Hardly any gag ignites or entices you beyond a tired post-alcoholic smile. The coach is a pig, the islanders are incompetent or rude or both. Of course, both parties leave the field with a lot of spiritual knowledge. We know this from the “Indians of Cleveland” (1994), from the “Mighty Ducks of Anaheim” (1992), from the manga “Kickers” (1985–1989). Approach each other, learn from each other, and the palm world will be or will remain intact. There are great landscapes to admire here. Like the actors, you want to jump from the playing field into the ocean.

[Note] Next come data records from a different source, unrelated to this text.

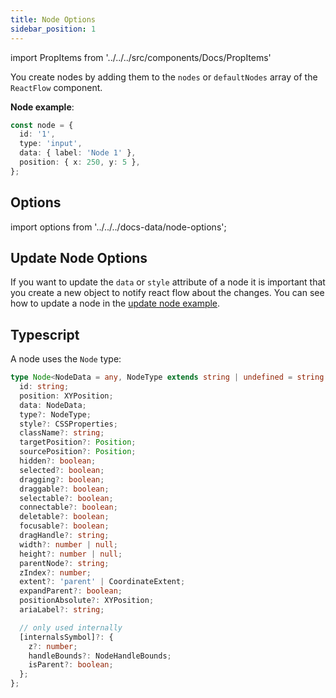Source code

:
 ```yaml
---
title: Node Options
sidebar_position: 1
---
```


import PropItems from '../../../src/components/Docs/PropItems'

You create nodes by adding them to the `nodes` or `defaultNodes` array of the `ReactFlow` component.

**Node example**:

```ts
const node = {
  id: '1',
  type: 'input',
  data: { label: 'Node 1' },
  position: { x: 250, y: 5 },
};
```

## Options

import options from '../../../docs-data/node-options';

<PropItems props={options} />

## Update Node Options

If you want to update the `data` or `style` attribute of a node it is important that you create a new object to notify react flow about the changes. You can see how to update a node in the [update node example](/docs/examples/nodes/update-node/).

## Typescript

A node uses the `Node` type:

```ts
type Node<NodeData = any, NodeType extends string | undefined = string | undefined> = {
  id: string;
  position: XYPosition;
  data: NodeData;
  type?: NodeType;
  style?: CSSProperties;
  className?: string;
  targetPosition?: Position;
  sourcePosition?: Position;
  hidden?: boolean;
  selected?: boolean;
  dragging?: boolean;
  draggable?: boolean;
  selectable?: boolean;
  connectable?: boolean;
  deletable?: boolean;
  focusable?: boolean;
  dragHandle?: string;
  width?: number | null;
  height?: number | null;
  parentNode?: string;
  zIndex?: number;
  extent?: 'parent' | CoordinateExtent;
  expandParent?: boolean;
  positionAbsolute?: XYPosition;
  ariaLabel?: string;

  // only used internally
  [internalsSymbol]?: {
    z?: number;
    handleBounds?: NodeHandleBounds;
    isParent?: boolean;
  };
};
```
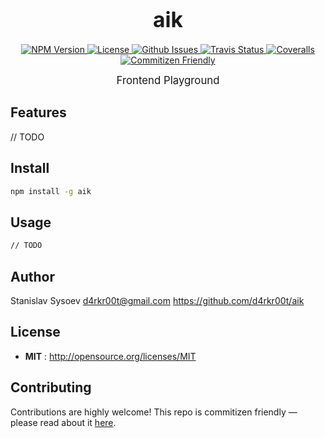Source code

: <big><h1 align="center">aik</h1></big>

<p align="center">
  <a href="https://npmjs.org/package/aik">
    <img src="https://img.shields.io/npm/v/aik.svg" alt="NPM Version">
  </a>

  <a href="http://opensource.org/licenses/MIT">
    <img src="https://img.shields.io/npm/l/aik.svg" alt="License">
  </a>

  <a href="https://github.com/d4rkr00t/aik/issues">
    <img src="https://img.shields.io/github/issues/d4rkr00t/aik.svg" alt="Github Issues">
  </a>


  <a href="https://travis-ci.org/d4rkr00t/aik">
    <img src="https://img.shields.io/travis/d4rkr00t/aik.svg" alt="Travis Status">
  </a>



  <a href="https://coveralls.io/github/d4rkr00t/aik">
    <img src="https://img.shields.io/coveralls/d4rkr00t/aik.svg" alt="Coveralls">
  </a>



  <a href="http://commitizen.github.io/cz-cli/">
    <img src="https://img.shields.io/badge/commitizen-friendly-brightgreen.svg" alt="Commitizen Friendly">
  </a>

</p>

<p align="center"><big>
Frontend Playground
</big></p>


## Features
// TODO

## Install

```sh
npm install -g aik
```

## Usage

```sh
// TODO
```

## Author

Stanislav Sysoev d4rkr00t@gmail.com https://github.com/d4rkr00t/aik

## License

- **MIT** : http://opensource.org/licenses/MIT

## Contributing

Contributions are highly welcome! This repo is commitizen friendly — please read about it [here](http://commitizen.github.io/cz-cli/).
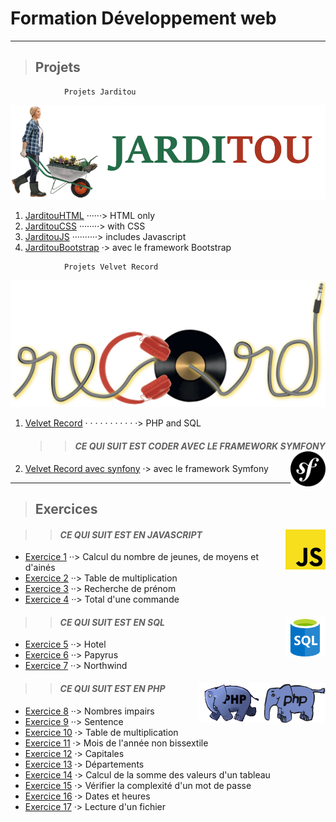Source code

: ﻿# **Formation Développement web**

---

> ## **Projets**

```
            Projets Jarditou
```

![Logo Jarditou](src/img/jarditou.png "Logo Jarditou")

1. [JarditouHTML](projets/jarditouHTML "uniquement en HTML") ······> HTML only
2. [JarditouCSS](projets/jarditouCSS "HTML + CSS") ········> with CSS
3. [JarditouJS](projets/jarditouJS "le javascript est utilisé pour le formulaire") ··········> includes Javascript
4. [JarditouBootstrap](projets/jarditouBootstrap "la mise en page se fait avec Bootstrap") ·> avec le framework Bootstrap

```
            Projets Velvet Record
```

![Velvet Record](src/img/record-transparent.png "Velvet Record")

1. [Velvet Record](projets/record "PHP et SQL") · · · · · · · · · · ·> PHP and SQL

   > > #### **_CE QUI SUIT EST CODER AVEC LE FRAMEWORK SYMFONY_** <img align="right" src="src/img/symfony-framework.png" alt="framework Symfony" title="framework Symfony" widht="auto" height="56x">

2. [Velvet Record avec synfony](https://github.com/MiKL5/afpaDevSymfony/tree/main "Velvet Record avec le cadre de travail Synfony") ·> avec le framework Symfony

---

> ## **Exercices**

> > #### **_CE QUI SUIT EST EN JAVASCRIPT_** <img align="right" src="src/img/JavaScript.svg.png" alt="JavaScript" title="JavaScript" widht="auto" height="64px">

- [Exercice 1](javaScript/exercice_01_tranchesDages "Calcul du nombre de jeunes, de moyens et d'ainés") ··> Calcul du nombre de jeunes, de moyens et d'ainés
- [Exercice 2](javaScript/exercice_02_multiplication "Table de muliplication (choisir un chiffre et elle est caluler jusqu'à 10)") ··> Table de multiplication
- [Exercice 3](javaScript/exercice_03_rchDePrenom "Recherche d'un prénom (si le prénom est trouvé, il est supprimer de la liste)") ··> Recherche de prénom
- [Exercice 4](javaScript/exercice_04_totalDuneCommande "Total d'une commande") ··> Total d'une commande

> > #### **_CE QUI SUIT EST EN SQL_** <img align="right" src="src/img/SQL.png" alt="homepage" title="Struured Query Language" widht="auto" height="64px">

- [Exercice 5](SQL/exercice_05_casHotel "Cas Hotel") ··> Hotel
- [Exercice 6](SQL/exercice_06_casPapyrus "Cas Papyrus") ··> Papyrus
- [Exercice 7](SQL/exercice_07_Northwind "Évaluation, cas Northwind") ··> Northwind

> > #### **_CE QUI SUIT EST EN PHP_** <img align="right" src="src/img/php.gif" alt="PHP" title="PHP" widht="auto" height="64px"> <img align="right" src="src/img/php_anim.jpg" alt="PHP" title="PHP" widht="auto" height="64px">

- [Exercice 8](PHP/exercice_08_nbImpairs "Nombres impairs") ··> Nombres impairs
- [Exercice 9](PHP/exercice_09_sentence "La phrase (se répète en boucle)") ··> Sentence
- [Exercice 10](PHP/exercice_10_tableMultiplication "Table de multiplication") ·> Table de multiplication
- [Exercice 11](PHP/exercice_11_moisDeLanneeNonBisectile "Mois de l'année bisextile") ·> Mois de l'année non bissextile
- [Exercice 12](PHP/exercice_12_Capitales "Capitales") ·> Capitales
- [Exercice 13](PHP/exercice_13_departements "Départemnts") ·> Départements
- [Exercice 14](PHP/exercice_14_calculDeLaSommeDesValeursDunTableau "Calcul de la somme des valeurs d'un tableau") ·> Calcul de la somme des valeurs d'un tableau
- [Exercice 15](PHP/exercice_15_pswd "Vérifier la compléxité d'un mot de passe") ·> Vérifier la complexité d'un mot de passe
- [Exercice 16](PHP/exercice_16_datesEtHeures "Dates et heures") ·> Dates et heures
- [Exercice 17](PHP/exercice_17_lectureDunFichier "Lecture d'un fichier") ·> Lecture d'un fichier

<!-- ___
>>>NOTA :
[Pour téléchargerl le contenu du dépôt cliquer ici](https://github.com/MiKL5/afpaDev.git "Dépôt") -->
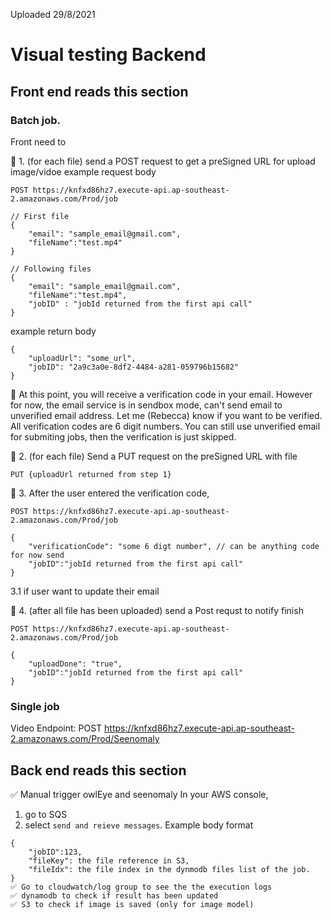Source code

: Uploaded 29/8/2021

# Visual testing Backend 

## Front end reads this section 
### Batch job. 
Front need to 

🔵 1. (for each file) send a POST request to get a preSigned URL for upload image/vidoe 
example request body
```
POST https://knfxd86hz7.execute-api.ap-southeast-2.amazonaws.com/Prod/job 

// First file
{
    "email": "sample_email@gmail.com",
    "fileName":"test.mp4"
}

// Following files 
{
    "email": "sample_email@gmail.com",
    "fileName":"test.mp4",
    "jobID" : "jobId returned from the first api call"
}
```
example return body 
```
{
    "uploadUrl": "some_url",
    "jobID": "2a9c3a0e-8df2-4484-a281-059796b15682"
}

```
📧 At this point, you will receive a verification code in your email. However for now, the email service is in sendbox mode, can't send email to unverified email address. Let me (Rebecca) know if you want to be verified.  All verification codes are 6 digit numbers. You can still use unverified email for submiting jobs, then the verification is just skipped. 

🔵 2. (for each file) Send a PUT request on the preSigned URL with file
```
PUT {uploadUrl returned from step 1}
```

🔴 3. After the user entered the verification code, 
```
POST https://knfxd86hz7.execute-api.ap-southeast-2.amazonaws.com/Prod/job 

{
    "verificationCode": "some 6 digt number", // can be anything code for now send 
    "jobID":"jobId returned from the first api call"
}
```

3.1 if user want to update their email 

🔵 4. (after all file has been uploaded) send a Post requst to notify finish 
```
POST https://knfxd86hz7.execute-api.ap-southeast-2.amazonaws.com/Prod/job 

{
    "uploadDone": "true", 
    "jobID":"jobId returned from the first api call"
}
```

### Single job

Video Endpoint: POST https://knfxd86hz7.execute-api.ap-southeast-2.amazonaws.com/Prod/Seenomaly


## Back end reads this section 

✅ Manual trigger owlEye and seenomaly 
In your AWS console,
1. go to SQS 
2. select `send and reieve messages`. 
Example body format
```
{
    "jobID":123,
    "fileKey": the file reference in S3,
    "fileIdx": the file index in the dynmodb files list of the job.
}
✅ Go to cloudwatch/log group to see the the execution logs
✅ dynamodb to check if result has been updated 
✅ S3 to check if image is saved (only for image model)

```




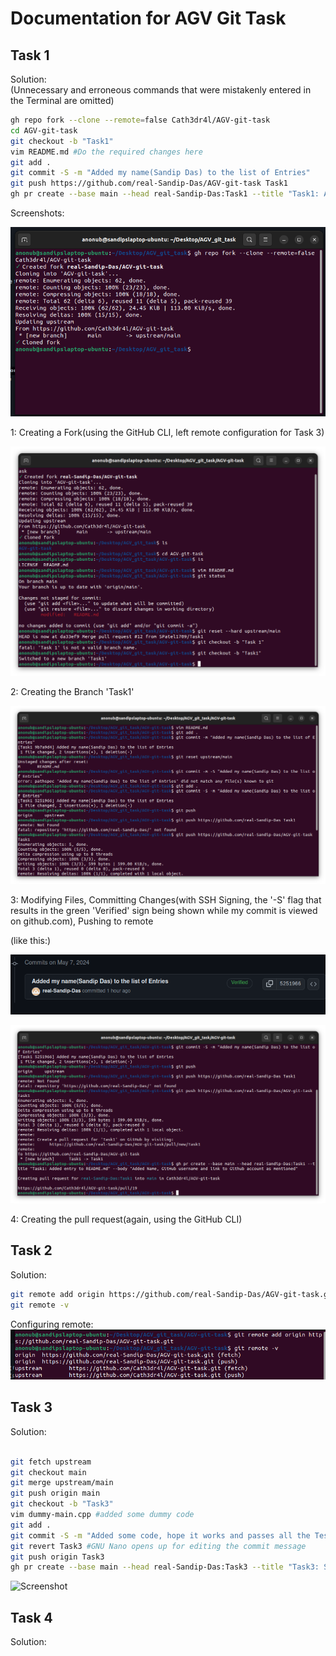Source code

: # Documentation for AGV Git Task

## Task 1

Solution: \
(Unnecessary and erroneous commands that were mistakenly entered in the Terminal are omitted)

```bash
gh repo fork --clone --remote=false Cath3dr4l/AGV-git-task
cd AGV-git-task
git checkout -b "Task1"
vim README.md #Do the required changes here
git add .
git commit -S -m "Added my name(Sandip Das) to the list of Entries"
git push https://github.com/real-Sandip-Das/AGV-git-task Task1
gh pr create --base main --head real-Sandip-Das:Task1 --title "Task1: Added entry to README.md" --body "Added Name, GitHub username and link to Github account as mentioned"
```

Screenshots:

![1. Creating a Fork(left configuring remote for Task 3)](Images/Task%201/Fork.png)

1: Creating a Fork(using the GitHub CLI, left remote configuration for Task 3)

![2. Creating the Branch 'Task1'](Images/Task%201/Branching.png)

2: Creating the Branch 'Task1'

![3. Modifying Files, Committing Changes(with SSH Signing, the '-S' flag that results in the green 'Verified' sign being shown while my commit is viewed on github.com), Pushing to remote](Images/Task%201/Commit_Push.png)

3: Modifying Files, Committing Changes(with SSH Signing, the '-S' flag that results in the green 'Verified' sign being shown while my commit is viewed on github.com), Pushing to remote

(like this:)

![Verified](Images/Task%201/Verified.png)

![4. Creating the pull request(again, using the GitHub CLI)](Images/Task%201/PullReq.png)

4: Creating the pull request(again, using the GitHub CLI)

## Task 2

Solution:

```bash
git remote add origin https://github.com/real-Sandip-Das/AGV-git-task.git
git remote -v
```

Configuring remote:
![Adding remote](Images/Task%202/adding_remote.png)

## Task 3

Solution:

```bash

git fetch upstream
git checkout main
git merge upstream/main
git push origin main
git checkout -b "Task3"
vim dummy-main.cpp #added some dummy code
git add .
git commit -S -m "Added some code, hope it works and passes all the Tests😁"
git revert Task3 #GNU Nano opens up for editing the commit message
git push origin Task3
gh pr create --base main --head real-Sandip-Das:Task3 --title "Task3: Sandip Das" --body "Pull request for Task 3"
```

![Screenshot](Images/Task%202/image.png)

## Task 4

Solution:

```bash
```
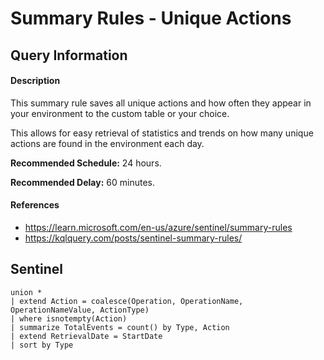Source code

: # Summary Rules - Unique Actions

## Query Information

#### Description
This summary rule saves all unique actions and how often they appear in your environment to the custom table or your choice.

This allows for easy retrieval of statistics and trends on how many unique actions are found in the environment each day.

**Recommended Schedule:** 24 hours.

**Recommended Delay:** 60 minutes.
#### References
- https://learn.microsoft.com/en-us/azure/sentinel/summary-rules
- https://kqlquery.com/posts/sentinel-summary-rules/

## Sentinel
```KQL
union * 
| extend Action = coalesce(Operation, OperationName, OperationNameValue, ActionType) 
| where isnotempty(Action) 
| summarize TotalEvents = count() by Type, Action
| extend RetrievalDate = StartDate
| sort by Type
```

“Next Goal Wins” is a film that no one was waiting for, but there is no harm in consuming it either. Everyone gets rid of their fat, the white colonial master, his indigenous hosts. The story of the transgender captain is remarkably unobtrusive and empathetic. It’s not just human – everything is comprehensibly human in this sugary-sweet fruit salad of cheap slapstick and systematic pathos.